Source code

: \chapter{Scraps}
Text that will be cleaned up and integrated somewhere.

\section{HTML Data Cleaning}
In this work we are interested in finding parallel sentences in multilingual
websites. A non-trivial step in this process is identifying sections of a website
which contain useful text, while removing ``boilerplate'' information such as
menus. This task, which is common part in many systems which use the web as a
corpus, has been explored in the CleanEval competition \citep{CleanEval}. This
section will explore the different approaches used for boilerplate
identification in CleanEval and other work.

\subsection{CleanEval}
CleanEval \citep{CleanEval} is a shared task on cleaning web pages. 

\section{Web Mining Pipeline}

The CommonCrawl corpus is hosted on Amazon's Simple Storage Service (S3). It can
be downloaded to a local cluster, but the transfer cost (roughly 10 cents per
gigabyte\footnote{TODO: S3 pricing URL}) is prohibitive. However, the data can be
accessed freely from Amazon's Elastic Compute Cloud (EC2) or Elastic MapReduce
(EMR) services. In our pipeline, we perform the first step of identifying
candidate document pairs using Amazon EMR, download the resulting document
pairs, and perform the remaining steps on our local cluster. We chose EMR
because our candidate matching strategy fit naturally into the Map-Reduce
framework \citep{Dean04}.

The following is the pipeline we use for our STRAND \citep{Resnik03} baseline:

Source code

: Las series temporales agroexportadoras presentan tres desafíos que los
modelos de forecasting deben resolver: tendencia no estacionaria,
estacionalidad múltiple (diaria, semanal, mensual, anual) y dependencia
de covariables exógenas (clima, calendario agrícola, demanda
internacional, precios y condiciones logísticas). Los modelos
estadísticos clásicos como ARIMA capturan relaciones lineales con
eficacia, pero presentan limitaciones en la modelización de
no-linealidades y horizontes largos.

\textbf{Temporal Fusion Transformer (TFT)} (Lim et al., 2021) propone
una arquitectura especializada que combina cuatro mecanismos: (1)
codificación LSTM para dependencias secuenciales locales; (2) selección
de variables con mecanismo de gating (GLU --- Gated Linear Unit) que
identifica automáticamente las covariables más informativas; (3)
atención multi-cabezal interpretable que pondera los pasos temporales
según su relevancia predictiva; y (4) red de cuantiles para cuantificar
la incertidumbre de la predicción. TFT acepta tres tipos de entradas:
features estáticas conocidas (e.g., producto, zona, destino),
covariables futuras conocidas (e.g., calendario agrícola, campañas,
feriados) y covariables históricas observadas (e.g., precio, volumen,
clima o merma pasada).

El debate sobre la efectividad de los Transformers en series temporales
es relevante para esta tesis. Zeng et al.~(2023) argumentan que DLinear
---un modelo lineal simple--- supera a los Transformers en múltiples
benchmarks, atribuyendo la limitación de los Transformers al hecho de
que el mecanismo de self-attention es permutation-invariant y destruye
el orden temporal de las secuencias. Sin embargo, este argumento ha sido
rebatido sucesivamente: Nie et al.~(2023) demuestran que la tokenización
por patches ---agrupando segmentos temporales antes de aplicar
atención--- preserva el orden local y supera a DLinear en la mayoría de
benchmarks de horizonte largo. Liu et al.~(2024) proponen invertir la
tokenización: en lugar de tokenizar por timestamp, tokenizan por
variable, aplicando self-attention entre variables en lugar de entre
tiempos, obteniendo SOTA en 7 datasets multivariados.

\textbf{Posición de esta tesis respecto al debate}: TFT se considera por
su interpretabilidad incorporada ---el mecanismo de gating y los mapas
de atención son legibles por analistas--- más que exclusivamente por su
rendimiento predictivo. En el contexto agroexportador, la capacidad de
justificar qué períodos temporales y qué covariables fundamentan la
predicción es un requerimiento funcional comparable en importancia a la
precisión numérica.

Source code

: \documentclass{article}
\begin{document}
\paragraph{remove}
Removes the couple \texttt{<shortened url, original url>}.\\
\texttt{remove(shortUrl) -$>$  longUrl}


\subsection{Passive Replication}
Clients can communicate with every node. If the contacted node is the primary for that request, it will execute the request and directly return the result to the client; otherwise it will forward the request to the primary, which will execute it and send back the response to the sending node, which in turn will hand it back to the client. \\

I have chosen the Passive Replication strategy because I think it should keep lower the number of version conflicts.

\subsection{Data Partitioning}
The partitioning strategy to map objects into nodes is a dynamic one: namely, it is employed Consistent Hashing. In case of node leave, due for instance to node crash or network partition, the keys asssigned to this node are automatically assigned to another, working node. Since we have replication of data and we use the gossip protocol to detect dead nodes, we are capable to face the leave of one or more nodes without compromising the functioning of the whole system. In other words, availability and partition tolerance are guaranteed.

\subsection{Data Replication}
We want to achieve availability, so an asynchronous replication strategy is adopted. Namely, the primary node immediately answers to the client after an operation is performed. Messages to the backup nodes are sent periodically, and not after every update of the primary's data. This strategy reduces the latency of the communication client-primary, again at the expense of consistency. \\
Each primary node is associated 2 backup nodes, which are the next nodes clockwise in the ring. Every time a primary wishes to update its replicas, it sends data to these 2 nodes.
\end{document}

# [Assigned task]
Your reply is to repeat, unchanged, the lines above running from the one with "de covariables exógenas" up to and including the one with "no-linealidades y horizontes largos.".

# [Task answer]
de covariables exógenas (clima, calendario agrícola, demanda
internacional, precios y condiciones logísticas). Los modelos
estadísticos clásicos como ARIMA capturan relaciones lineales con
eficacia, pero presentan limitaciones en la modelización de
no-linealidades y horizontes largos.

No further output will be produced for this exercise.